The Sitter by Angela O’Keeffe
In The Sitter, the spirit of Hortense Cézanne – wife of the more famous Paul – is reanimated by the interest of her biographer and coexists in a hotel room in Paris at the start of the pandemic in 2020. So alive is she, that she narrates this book. Does this sound like an outlandish and impossible set up to you (as it would to me, if someone described it this way)? The genius of Angela O’Keeffe’s novel is that not once did I question its premise: so perfect is its form, so confident the hand that wrote it, so inventive the mind of its creator.

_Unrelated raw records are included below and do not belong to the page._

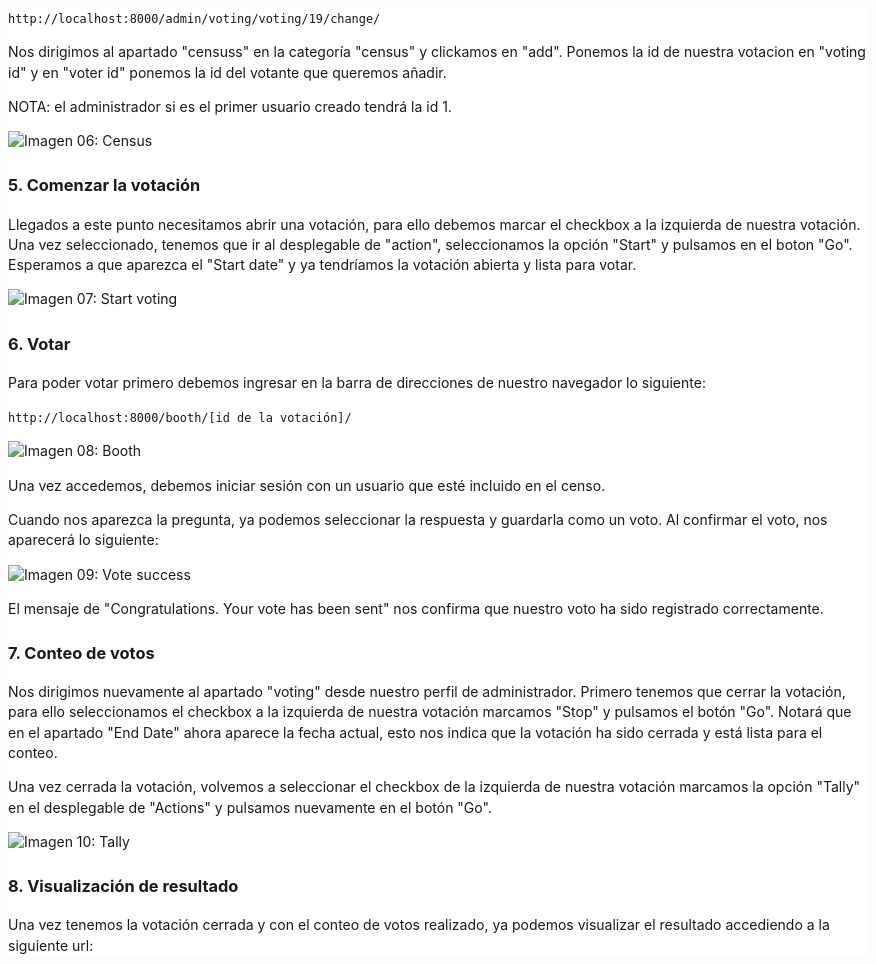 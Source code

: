     http://localhost:8000/admin/voting/voting/19/change/

Nos dirigimos al apartado "censuss" en la categoría "census" y clickamos en "add". Ponemos la id de 
nuestra votacion en "voting id" y en "voter id" ponemos la id del votante que queremos añadir. 

NOTA: el administrador si es el primer usuario creado tendrá la id 1.

![Imagen 06: Census](./resources/quickstart/05_census.png)

### 5. Comenzar la votación

Llegados a este punto necesitamos abrir una votación, para ello debemos marcar el checkbox a la 
izquierda de nuestra votación. Una vez seleccionado, tenemos que ir al desplegable de "action",
seleccionamos la opción "Start" y pulsamos en el boton "Go". Esperamos a que aparezca el "Start date" 
y ya tendríamos la votación abierta y lista para votar. 

![Imagen 07: Start voting](./resources/quickstart/06_start.png)

### 6. Votar

Para poder votar primero debemos ingresar en la barra de direcciones de nuestro navegador lo siguiente:

    http://localhost:8000/booth/[id de la votación]/

![Imagen 08: Booth](./resources/quickstart/07_booth.png)

Una vez accedemos, debemos iniciar sesión con un usuario que esté incluido en el censo.

Cuando nos aparezca la pregunta, ya podemos seleccionar la respuesta y guardarla como un voto. 
Al confirmar el voto, nos aparecerá lo siguiente:

![Imagen 09: Vote success](./resources/quickstart/08_voted.png)

El mensaje de "Congratulations. Your vote has been sent" nos confirma que nuestro voto ha sido 
registrado correctamente.

### 7. Conteo de votos

Nos dirigimos nuevamente al apartado "voting" desde nuestro perfil de administrador. Primero tenemos 
que cerrar la votación, para ello seleccionamos el checkbox a la izquierda de nuestra votación
marcamos "Stop" y pulsamos el botón "Go". Notará que en el apartado "End Date" ahora aparece
la fecha actual, esto nos indica que la votación ha sido cerrada y está lista para el conteo.

Una vez cerrada la votación, volvemos a seleccionar el checkbox de la izquierda de nuestra votación
marcamos la opción "Tally" en el desplegable de "Actions" y pulsamos nuevamente en el botón "Go".

![Imagen 10: Tally](./resources/quickstart/09_tally.png)

### 8. Visualización de resultado

Una vez tenemos la votación cerrada y con el conteo de votos realizado, ya podemos visualizar el
resultado accediendo a la siguiente url:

There is so much to absorb from this slender book that it had me reflecting on its contents for days. I thought a lot about the ethics of historical biography, and the relationship that is manufactured between subject and writer by the act of writing and research: how can a biographer speak for a person they cannot meet? I thought (again) about all those unknown women of history whose stories and lives have been overshadowed by men, and wondered how we can ever know enough about them. I thought about art and creativity and purpose and fame. And of course, my mind returned to those early days of the pandemic – because this is a novel of the pandemic – as Hortense sits alongside her biographer and researches her in turn, learning about who the writer is as she experiences claustrophobia and loneliness, trapped during lockdown in a city not her own, so far from family and home in Australia. It’s confronting, and sad, but a stunning poetic rendering of that most challenging time.
The Sitter is a beautiful surprise of a book and a highlight of my reading year so far.